= Atelier Kempe Thill =

Architectural firm

Atelier Kempe Thill is an international architectural firm based in Rotterdam, the Netherlands, founded in 2000 by German architects André Kempe and Oliver Thill. Both Kempe and Thill were born in East Germany and graduated in architecture from the Technical University of Dresden (TU Dresden). The practice is known for its minimalist design approach, careful material detailing, and explorations of affordable high-quality architecture within constrained budgets.

Oliver Thill died on 2 March 2026, at the age of 55.

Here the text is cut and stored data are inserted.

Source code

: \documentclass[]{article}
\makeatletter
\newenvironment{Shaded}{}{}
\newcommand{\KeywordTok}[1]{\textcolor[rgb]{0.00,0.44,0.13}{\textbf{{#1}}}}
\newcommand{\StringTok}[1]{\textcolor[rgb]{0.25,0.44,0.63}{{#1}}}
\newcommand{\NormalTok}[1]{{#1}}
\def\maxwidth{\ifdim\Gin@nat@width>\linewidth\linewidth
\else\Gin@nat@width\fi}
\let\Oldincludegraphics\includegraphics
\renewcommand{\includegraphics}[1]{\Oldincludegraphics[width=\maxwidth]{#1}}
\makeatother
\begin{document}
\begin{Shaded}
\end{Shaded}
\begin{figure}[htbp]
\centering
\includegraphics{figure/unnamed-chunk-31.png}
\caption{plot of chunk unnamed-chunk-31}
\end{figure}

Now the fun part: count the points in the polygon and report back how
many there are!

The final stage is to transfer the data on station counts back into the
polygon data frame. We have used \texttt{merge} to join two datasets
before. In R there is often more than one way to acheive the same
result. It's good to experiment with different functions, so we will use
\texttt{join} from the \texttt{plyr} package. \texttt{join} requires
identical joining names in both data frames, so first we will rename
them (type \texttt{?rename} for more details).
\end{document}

== Early work and recognition ==
Atelier Kempe Thill gained international attention with projects such as:
- The Dutch Pavilion for the International Garden Exhibition IGA 2003 in Rostock, Germany, known as the Hedge Building, which combined architecture and landscape in a minimal form.
- Youth Hostel in Prora (Germany, 2004), reusing part of the monumental Nazi-era Prora complex for new civic functions.
- Liszt Concert Hall in Raiding (Austria, 2005), designed as a "modest yet high-performing" venue emphasizing acoustic excellence.

== Major projects ==
Atelier Kempe Thill's portfolio spans a wide range of typologies, including residential, cultural, and public space projects. Selected works include:

- 23 Townhouses in Amsterdam-Osdorp, offering highly affordable yet well-detailed housing units.
- HipHouse in Zwolle, a pioneering mixed-use building combining living and working spaces.
- City House in Antwerp, a compact urban home blending bungalow-like spatial qualities with a city context.
- Junky Hotel in Amsterdam, a transformation project converting a building for vulnerable social groups into a flexible, supportive environment.
- Îlot Beaumont in Euralille, France, developed in collaboration with Atelier 56S, emphasizing urban uniformity and metropolitan density.
- De Hood social housing project in the Netherlands, blending transparency and affordability.

== Awards and recognition ==
- Maaskant Prize for Young Architects (2005): awarded to Oliver Thill.
- Special Mention, European Prize for Urban Public Space (2010): for the Open Air Theatre at Grotekerkplein in Rotterdam.